Party A and Party B have entered a collective perplexity.

Party A is the privileged party in these scenarios, blessed by me (the inventor of these scenarios and all the assumptions governing them) with true insights into “what is really going on”. It’s an invented scenario, so there can be a true truth here, if nowhere else.

Party B sees things differently (and, again, because this is my custom-made vanity scenario) incorrectly. Party B rejects the notion of perplexity and sees what is happening according to its own worldview, which has no perplexity concept. What Party A claims is perplexity, Party B perceives as needless conflict caused largely by Party A’s iffy (or worse) beliefs and actions.

So, Party A conceives what is happening as a collective perplexity, and attempts to engage Party B in a perplexity-resolving response — a transcendent sublation.

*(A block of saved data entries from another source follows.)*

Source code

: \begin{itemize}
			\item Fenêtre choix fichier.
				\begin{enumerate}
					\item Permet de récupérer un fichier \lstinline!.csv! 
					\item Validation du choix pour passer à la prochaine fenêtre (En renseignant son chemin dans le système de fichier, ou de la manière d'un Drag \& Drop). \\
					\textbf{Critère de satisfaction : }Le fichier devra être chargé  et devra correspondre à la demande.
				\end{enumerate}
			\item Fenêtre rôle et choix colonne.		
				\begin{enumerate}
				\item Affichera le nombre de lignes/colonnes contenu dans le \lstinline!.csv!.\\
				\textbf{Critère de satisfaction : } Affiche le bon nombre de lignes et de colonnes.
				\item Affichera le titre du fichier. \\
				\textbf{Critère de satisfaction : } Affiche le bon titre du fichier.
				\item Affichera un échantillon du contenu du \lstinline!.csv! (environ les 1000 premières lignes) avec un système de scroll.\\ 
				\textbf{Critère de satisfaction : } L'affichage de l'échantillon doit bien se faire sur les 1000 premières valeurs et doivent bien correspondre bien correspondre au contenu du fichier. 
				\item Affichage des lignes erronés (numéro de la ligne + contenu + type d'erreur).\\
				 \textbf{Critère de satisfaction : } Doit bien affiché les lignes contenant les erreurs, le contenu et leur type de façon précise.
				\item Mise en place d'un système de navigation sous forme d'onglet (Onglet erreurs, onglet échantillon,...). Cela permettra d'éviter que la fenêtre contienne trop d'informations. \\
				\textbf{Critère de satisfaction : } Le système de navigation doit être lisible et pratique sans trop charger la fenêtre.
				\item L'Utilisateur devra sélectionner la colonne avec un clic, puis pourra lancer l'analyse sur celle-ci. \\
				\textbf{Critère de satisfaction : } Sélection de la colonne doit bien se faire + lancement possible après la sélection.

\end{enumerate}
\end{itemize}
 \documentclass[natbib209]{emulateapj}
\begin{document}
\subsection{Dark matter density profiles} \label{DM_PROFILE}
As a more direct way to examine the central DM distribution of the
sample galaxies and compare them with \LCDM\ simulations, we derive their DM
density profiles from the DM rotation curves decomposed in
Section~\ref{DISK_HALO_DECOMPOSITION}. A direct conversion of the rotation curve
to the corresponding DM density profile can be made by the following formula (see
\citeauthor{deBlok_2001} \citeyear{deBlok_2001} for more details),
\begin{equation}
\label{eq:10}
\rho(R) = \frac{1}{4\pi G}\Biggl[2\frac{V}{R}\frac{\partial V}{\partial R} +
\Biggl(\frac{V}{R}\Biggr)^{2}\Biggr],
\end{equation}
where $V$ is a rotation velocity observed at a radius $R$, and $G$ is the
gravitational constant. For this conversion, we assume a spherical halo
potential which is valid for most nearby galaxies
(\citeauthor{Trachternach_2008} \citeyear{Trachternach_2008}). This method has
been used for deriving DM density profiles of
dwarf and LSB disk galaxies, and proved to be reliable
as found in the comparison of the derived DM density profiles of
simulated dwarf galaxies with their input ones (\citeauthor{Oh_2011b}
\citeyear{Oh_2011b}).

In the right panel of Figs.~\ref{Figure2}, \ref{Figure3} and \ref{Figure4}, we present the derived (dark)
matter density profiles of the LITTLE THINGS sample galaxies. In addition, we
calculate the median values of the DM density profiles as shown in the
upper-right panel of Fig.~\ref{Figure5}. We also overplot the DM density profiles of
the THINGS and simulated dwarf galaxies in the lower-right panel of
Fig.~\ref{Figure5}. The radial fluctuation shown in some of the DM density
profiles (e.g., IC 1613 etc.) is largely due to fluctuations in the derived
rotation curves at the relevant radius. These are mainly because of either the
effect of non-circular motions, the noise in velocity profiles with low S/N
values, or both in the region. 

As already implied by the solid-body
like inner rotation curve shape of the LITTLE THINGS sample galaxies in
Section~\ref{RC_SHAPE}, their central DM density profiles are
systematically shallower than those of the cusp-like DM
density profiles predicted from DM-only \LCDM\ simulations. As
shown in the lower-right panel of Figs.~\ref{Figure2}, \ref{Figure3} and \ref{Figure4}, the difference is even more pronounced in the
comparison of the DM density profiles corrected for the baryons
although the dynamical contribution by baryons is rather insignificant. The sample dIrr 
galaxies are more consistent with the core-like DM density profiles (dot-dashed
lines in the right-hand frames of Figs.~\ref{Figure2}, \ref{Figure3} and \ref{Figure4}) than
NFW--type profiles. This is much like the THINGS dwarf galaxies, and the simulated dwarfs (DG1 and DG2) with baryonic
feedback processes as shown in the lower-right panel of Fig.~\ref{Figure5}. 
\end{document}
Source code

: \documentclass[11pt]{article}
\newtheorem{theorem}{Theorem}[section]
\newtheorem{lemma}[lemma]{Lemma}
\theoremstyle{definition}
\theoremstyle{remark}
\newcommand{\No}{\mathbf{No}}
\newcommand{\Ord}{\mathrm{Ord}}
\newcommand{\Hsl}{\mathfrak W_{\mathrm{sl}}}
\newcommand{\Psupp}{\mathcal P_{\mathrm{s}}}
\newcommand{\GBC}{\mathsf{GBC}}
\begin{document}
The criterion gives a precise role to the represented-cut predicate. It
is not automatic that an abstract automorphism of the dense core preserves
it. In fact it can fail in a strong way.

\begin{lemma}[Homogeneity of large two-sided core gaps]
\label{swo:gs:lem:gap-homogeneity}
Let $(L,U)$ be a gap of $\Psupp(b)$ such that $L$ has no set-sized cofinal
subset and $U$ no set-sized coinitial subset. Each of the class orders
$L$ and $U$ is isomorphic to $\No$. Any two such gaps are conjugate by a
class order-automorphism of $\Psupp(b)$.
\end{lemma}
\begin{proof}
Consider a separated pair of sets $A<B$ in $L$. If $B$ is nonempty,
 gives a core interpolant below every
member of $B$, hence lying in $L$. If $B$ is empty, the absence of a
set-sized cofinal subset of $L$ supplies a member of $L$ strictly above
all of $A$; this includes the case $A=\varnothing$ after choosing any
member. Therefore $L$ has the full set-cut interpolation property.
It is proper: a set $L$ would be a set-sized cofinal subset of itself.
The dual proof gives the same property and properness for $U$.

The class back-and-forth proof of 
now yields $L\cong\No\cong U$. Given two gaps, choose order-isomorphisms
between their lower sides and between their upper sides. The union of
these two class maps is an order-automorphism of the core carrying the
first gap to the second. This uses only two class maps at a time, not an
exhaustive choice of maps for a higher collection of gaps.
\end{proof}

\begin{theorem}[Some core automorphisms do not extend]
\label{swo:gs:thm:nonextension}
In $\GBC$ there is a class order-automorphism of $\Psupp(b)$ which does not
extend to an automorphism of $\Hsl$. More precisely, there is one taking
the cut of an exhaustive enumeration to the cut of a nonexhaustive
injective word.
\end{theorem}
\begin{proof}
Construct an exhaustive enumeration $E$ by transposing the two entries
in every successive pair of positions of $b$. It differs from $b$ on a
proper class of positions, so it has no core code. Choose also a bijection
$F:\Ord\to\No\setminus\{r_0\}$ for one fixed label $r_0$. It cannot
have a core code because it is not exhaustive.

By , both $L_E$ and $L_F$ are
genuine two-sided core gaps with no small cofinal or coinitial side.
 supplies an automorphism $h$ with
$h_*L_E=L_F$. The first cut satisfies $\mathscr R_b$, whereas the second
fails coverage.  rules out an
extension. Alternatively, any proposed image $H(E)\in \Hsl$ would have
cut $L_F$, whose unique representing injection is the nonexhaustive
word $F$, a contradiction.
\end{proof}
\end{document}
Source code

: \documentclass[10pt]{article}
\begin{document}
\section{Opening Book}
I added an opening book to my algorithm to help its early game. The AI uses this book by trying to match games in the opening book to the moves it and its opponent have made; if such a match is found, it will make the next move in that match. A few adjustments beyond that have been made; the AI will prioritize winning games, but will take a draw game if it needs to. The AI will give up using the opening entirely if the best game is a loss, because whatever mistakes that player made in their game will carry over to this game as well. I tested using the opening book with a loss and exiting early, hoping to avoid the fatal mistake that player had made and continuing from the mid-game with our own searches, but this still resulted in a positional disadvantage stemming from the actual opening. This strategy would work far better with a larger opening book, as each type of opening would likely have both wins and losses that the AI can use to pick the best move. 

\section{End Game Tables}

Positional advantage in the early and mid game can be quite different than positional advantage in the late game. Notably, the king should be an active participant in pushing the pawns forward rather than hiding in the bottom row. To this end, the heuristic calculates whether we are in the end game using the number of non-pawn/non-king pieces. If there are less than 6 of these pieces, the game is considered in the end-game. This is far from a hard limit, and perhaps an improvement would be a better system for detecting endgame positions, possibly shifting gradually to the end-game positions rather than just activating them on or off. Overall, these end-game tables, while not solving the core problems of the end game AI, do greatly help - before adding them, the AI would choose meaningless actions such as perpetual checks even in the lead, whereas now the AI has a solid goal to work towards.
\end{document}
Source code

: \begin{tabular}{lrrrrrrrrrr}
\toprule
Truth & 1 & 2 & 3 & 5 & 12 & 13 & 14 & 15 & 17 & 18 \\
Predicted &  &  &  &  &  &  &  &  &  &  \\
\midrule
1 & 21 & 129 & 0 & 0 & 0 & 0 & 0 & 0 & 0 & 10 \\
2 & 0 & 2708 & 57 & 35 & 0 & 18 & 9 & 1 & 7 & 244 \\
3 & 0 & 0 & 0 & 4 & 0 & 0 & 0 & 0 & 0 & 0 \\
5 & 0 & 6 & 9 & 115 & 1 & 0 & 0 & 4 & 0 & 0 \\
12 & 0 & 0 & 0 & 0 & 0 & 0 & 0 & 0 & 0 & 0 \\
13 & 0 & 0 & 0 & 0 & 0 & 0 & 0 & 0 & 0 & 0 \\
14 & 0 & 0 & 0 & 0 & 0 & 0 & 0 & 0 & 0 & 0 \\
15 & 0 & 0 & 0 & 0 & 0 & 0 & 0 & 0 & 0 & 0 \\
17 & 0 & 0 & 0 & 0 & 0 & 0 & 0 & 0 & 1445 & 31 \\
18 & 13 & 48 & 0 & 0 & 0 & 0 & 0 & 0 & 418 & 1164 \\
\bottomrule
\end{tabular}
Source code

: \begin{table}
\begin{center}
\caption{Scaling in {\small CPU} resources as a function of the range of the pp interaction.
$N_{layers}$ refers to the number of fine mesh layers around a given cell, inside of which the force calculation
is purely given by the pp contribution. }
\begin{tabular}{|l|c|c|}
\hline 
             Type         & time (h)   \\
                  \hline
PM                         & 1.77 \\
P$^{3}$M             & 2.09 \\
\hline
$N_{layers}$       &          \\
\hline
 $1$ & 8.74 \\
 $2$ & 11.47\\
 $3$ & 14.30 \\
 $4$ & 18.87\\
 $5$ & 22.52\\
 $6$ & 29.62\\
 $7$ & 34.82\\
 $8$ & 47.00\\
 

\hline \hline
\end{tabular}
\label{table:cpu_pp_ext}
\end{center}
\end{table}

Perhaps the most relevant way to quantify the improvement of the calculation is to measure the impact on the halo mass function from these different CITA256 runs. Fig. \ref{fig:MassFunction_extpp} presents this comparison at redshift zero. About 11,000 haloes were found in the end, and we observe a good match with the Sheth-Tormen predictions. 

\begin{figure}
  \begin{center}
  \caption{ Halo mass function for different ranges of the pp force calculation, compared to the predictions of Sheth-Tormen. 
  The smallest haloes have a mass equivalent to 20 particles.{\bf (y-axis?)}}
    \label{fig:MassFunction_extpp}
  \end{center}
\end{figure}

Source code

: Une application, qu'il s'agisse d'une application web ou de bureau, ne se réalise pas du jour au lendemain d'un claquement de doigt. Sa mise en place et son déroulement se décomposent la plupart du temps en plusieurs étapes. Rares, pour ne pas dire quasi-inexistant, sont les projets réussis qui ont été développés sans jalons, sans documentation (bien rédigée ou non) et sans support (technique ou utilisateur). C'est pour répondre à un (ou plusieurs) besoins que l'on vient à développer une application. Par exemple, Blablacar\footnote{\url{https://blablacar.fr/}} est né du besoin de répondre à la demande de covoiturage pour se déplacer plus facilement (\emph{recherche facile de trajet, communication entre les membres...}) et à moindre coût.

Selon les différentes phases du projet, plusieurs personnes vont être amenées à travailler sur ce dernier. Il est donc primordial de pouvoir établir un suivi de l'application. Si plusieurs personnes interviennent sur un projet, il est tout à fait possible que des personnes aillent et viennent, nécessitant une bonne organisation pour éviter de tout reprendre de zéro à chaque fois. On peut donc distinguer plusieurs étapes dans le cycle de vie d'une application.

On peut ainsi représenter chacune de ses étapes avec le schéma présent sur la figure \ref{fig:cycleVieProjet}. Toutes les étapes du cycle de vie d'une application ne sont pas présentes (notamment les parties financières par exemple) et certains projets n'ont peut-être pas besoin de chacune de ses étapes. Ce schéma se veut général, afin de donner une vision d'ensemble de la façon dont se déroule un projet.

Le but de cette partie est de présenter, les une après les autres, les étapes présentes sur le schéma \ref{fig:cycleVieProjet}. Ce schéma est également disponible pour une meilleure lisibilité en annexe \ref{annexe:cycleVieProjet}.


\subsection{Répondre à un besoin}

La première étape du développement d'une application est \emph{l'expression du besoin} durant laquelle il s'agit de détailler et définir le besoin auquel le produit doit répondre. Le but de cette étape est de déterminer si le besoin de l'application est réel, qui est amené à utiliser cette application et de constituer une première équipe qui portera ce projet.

Consider a first variant of the scenario: Faction B wants to recover the collective mode of being that existed prior to the perplexity, and “turns around” and attempts to move back to how things were before the conflict began. How does this play out?

Now, consider a second variant: Faction B decides to bring an end to the conflict through breaking free of Faction B altogether. It secedes, or splits off, forms a new denomination, or resigns, or hits unfollow, or blocks or mutes, or divorces, or cuts off contact, or whatever separation mechanism makes sense for the kind of faction A and B are. How does this play out?

Now consider a third variant: Faction B decides to fight and dominate Faction B. It makes Faction A a deal it can’t refuse. Or it tries to use the justice to force its will. Or it tries to steal an election through various kinds of deceit and treachery. It tries to weaken, dissolve or destroy some institutions and strengthen, reinforce or build others in order to dominate faction A. How does this play out?

There is a fourth variant, but I don’t want to digress.

What is the ethical obligation of Party A and Party B in each of these variants? How does each see the other’s?

*

I have been in deeply perplexed relationships where I was the only one who saw a perplexity, and so I could not win the cooperation required to resolve it. I could not resolve the perplexity of the relationship alone, so I had to resolve the perplexity in myself. This resolved perplexity, however, is not the shared perplexity. The shared perplexity is left unresolved, unasked and unanswered in a state of nothingness.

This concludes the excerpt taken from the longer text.